Huang remembers his very first public performance, which was at the church in his hometown. “I remember how magical that was for me. I was craving for attention but didn’t know how to get it. All of a sudden I was on stage with all those people listening to me carefully, there was this incredible sense of communicating. Those moments of sharing are very magical and in a way very addictive and they stay with you forever. Those moments are the reason why we create, why we try to create every night.”


Huang believes that the audience in the hall and the performers on stage play an equal role in the process of creating music’s magic. “Concerts are a give and take  between the audience and the performers. This is why it is so important to find the right audience - an audience that appreciates music, and that wants to experience the same thing as you do. You open up to them and they come to you as well. It is a very delicate situation, a tricky relationship, because if you do it right as a performer and open up, you become very vulnerable on stage.”


For Huang, concerts are crucial to the evolution of an artist. “God knows how much I learned from sound checks at dress rehearsals. Concerts and the preparation they require are the best ways to learn, they are the best lessons. Playing the same piece everyday but in different settings gives amazing opportunities to learn.”


At the beginning, Huang did not know that playing violin would become a job. He just knew he wanted to play for the rest of his life. “As a child I knew that if I played the violin, I would get to travel a lot. Playing in different countries attracted me a lot, it seemed exciting. That might have been one of the main reasons I wanted to become a violinist: I wanted to travel.” 


Today, visiting so many different cultures and people, and collaborating with many different artists has enriched Huang’s life. “It is always wonderful to be able to experience different kinds of audiences, and also to discover different territories where classical music may not have been so well appreciated yet.”
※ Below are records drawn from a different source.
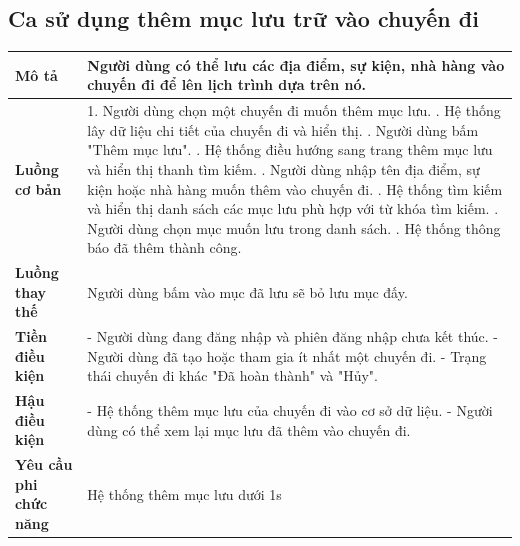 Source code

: \subsection{Ca sử dụng thêm mục lưu trữ vào chuyến đi}
\vspace{0.5cm}


\noindent 
\begin{tabularx}{\linewidth}{| l | X |} 
\hline 
\textbf{Mô tả} & Người dùng có thể lưu các địa điểm, sự kiện, nhà hàng vào chuyến đi để lên lịch trình dựa trên nó. \\ 
\hline 
\textbf{Luồng cơ bản} & 1. Người dùng chọn một chuyến đi muốn thêm mục lưu. \newline
                        2. Hệ thống lây dữ liệu chi tiết của chuyến đi và hiển thị. \newline
                        3. Người dùng bấm "Thêm mục lưu". \newline
                        4. Hệ thống điều hướng sang trang thêm mục lưu và hiển thị thanh tìm kiếm. \newline
                        5. Người dùng nhập tên địa điểm, sự kiện hoặc nhà hàng muốn thêm vào chuyến đi. \newline
                        6. Hệ thống tìm kiếm và hiển thị danh sách các mục lưu phù hợp với từ khóa tìm kiếm. \newline
                        7. Người dùng chọn mục muốn lưu trong danh sách. \newline
                        8. Hệ thống thông báo đã thêm thành công. \\
               
\hline 
\textbf{Luồng thay thế} & Người dùng bấm vào mục đã lưu sẽ bỏ lưu mục đấy. \\
       
\hline 
\textbf{Tiền điều kiện} & - Người dùng đang đăng nhập và phiên đăng nhập chưa kết thúc.\newline
- Người dùng đã tạo hoặc tham gia ít nhất một chuyến đi. \newline
- Trạng thái chuyến đi khác "Đã hoàn thành" và "Hủy". \\


\hline 
\textbf{Hậu điều kiện} & - Hệ thống thêm mục lưu của chuyến đi vào cơ sở dữ liệu.\newline
                        - Người dùng có thể xem lại mục lưu đã thêm vào chuyến đi. \\

\hline 
\textbf{Yêu cầu phi chức năng} & Hệ thống thêm mục lưu dưới 1s \\ 
\hline 
\end{tabularx}



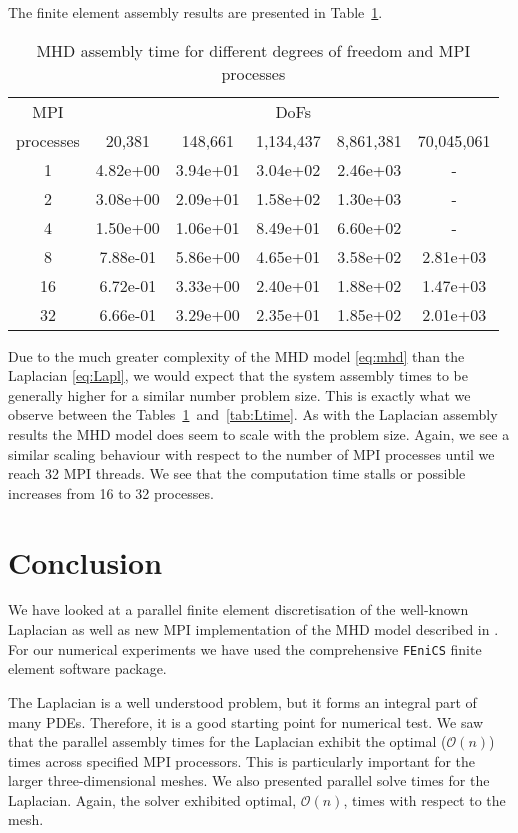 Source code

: \documentclass[11pt]{article}
\newcommand{\fenics}{{\tt FEniCS} }
\begin{document}
The finite element assembly results are presented in Table~\ref{tab:MHD}.
\begin{table}[h!]
    \centering
    \begin{tabular}{|c|ccccc|}
        \hline
        MPI & \multicolumn{5}{c|}{DoFs}\\
        processes &  20,381   &   148,661  &   1,134,437  &   8,861,381  & 70,045,061 \\
        \hline
        1 & 4.82e+00 &  3.94e+01 &  3.04e+02 &  2.46e+03 &  - \\
        2 & 3.08e+00 &  2.09e+01 &  1.58e+02 &  1.30e+03 &  - \\
        4 & 1.50e+00 &  1.06e+01 &  8.49e+01 &  6.60e+02 &  - \\
        8 & 7.88e-01 &  5.86e+00 &  4.65e+01 &  3.58e+02 &  2.81e+03 \\
        16 & 6.72e-01 &  3.33e+00 &  2.40e+01 &  1.88e+02 &  1.47e+03 \\
        32 & 6.66e-01 &  3.29e+00 &  2.35e+01 &  1.85e+02 &  2.01e+03 \\
        \hline
    \end{tabular}
    \caption{MHD assembly time for different degrees of freedom and MPI processes}
    \label{tab:MHD}
\end{table}
Due to the much greater complexity of the MHD model \eqref{eq:mhd} than the Laplacian \eqref{eq:Lapl}, we would expect that the system assembly times to be generally higher for a similar number problem size. This is exactly what we observe between the Tables~\ref{tab:MHD}~and~\ref{tab:Ltime}. As with the Laplacian assembly results the MHD model does seem to scale with the problem size. Again, we see a similar scaling behaviour with respect to the number of MPI processes until we reach 32 MPI threads. We see that the computation time stalls or possible increases from 16 to 32 processes.

\section{Conclusion}

We have looked at a parallel finite element discretisation of the well-known Laplacian as well as new MPI implementation of the MHD model described in \cite{schotzau2004mixed}. For our numerical experiments we have used the comprehensive \fenics finite element software package.

The Laplacian is a well understood problem, but it forms an integral part of many PDEs. Therefore, it is a good starting point for numerical test. We saw that the parallel assembly times for the Laplacian exhibit the optimal ($\mathcal{O}(n)$) times across specified MPI processors. This is particularly important for the larger three-dimensional meshes. We also presented parallel solve times for the Laplacian. Again, the solver exhibited optimal, $\mathcal{O}(n)$, times with respect to the mesh.
\end{document}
“I think it is important for an artist to not just be a violinist but to also give time to musical education. I like to play for people; I like to let people experience music. It doesn’t matter if it is classical or whatever, but to let people experience live music is very important. We often forget how important it is, how much it gives a child, how much it impacts a life. Music affects life and it is something worth doing. This is why it is very important for me not just to think about refining my own craft but also to think of ways to use this craft to serve society.” 


“Very often I wonder if I am doing the right thing. While we play in those magnificent concert halls, there are people who are starving, people who are begging for a life. But I have the feeling that music is healing, and it helps me justify myself as being a musician.” 


Huang, who is on the board of a few organizations that reunite people with music, says that it is essential for him to connect his job to society. He easily gives his time to contribute to a good cause. “Uniting people with music is sometimes the most wonderful way to connect people without judgment. I think that in our society nowadays it is very important to know how to respect, how to accept different cultures and groups. It is even more important today than ever before. Music has this wonderful power of bridging people.”


Huang has such simplicity and integrity. His spirit and state of mind towards music is fundamentally good and human. He says that for him a lot of things in life come from passion, and that is what keeps him on track. “For me the passion for music really goes a long way. Sometimes it seems that with music you have to start from scratch everyday. Going from one concert to another, one place to another, you can easily get lost.”


“I found that having something consistent in my life helps me not to get lost. My family is wonderful, we are very close. They helped me a lot. I also have a home in New York, where my girlfriend is. Those are the things that keep me very grounded, those are the things that I feel like I can go back to. I am surrounded by people who know what I am going through. I feel blessed and lucky to have that, I am very grateful for that.”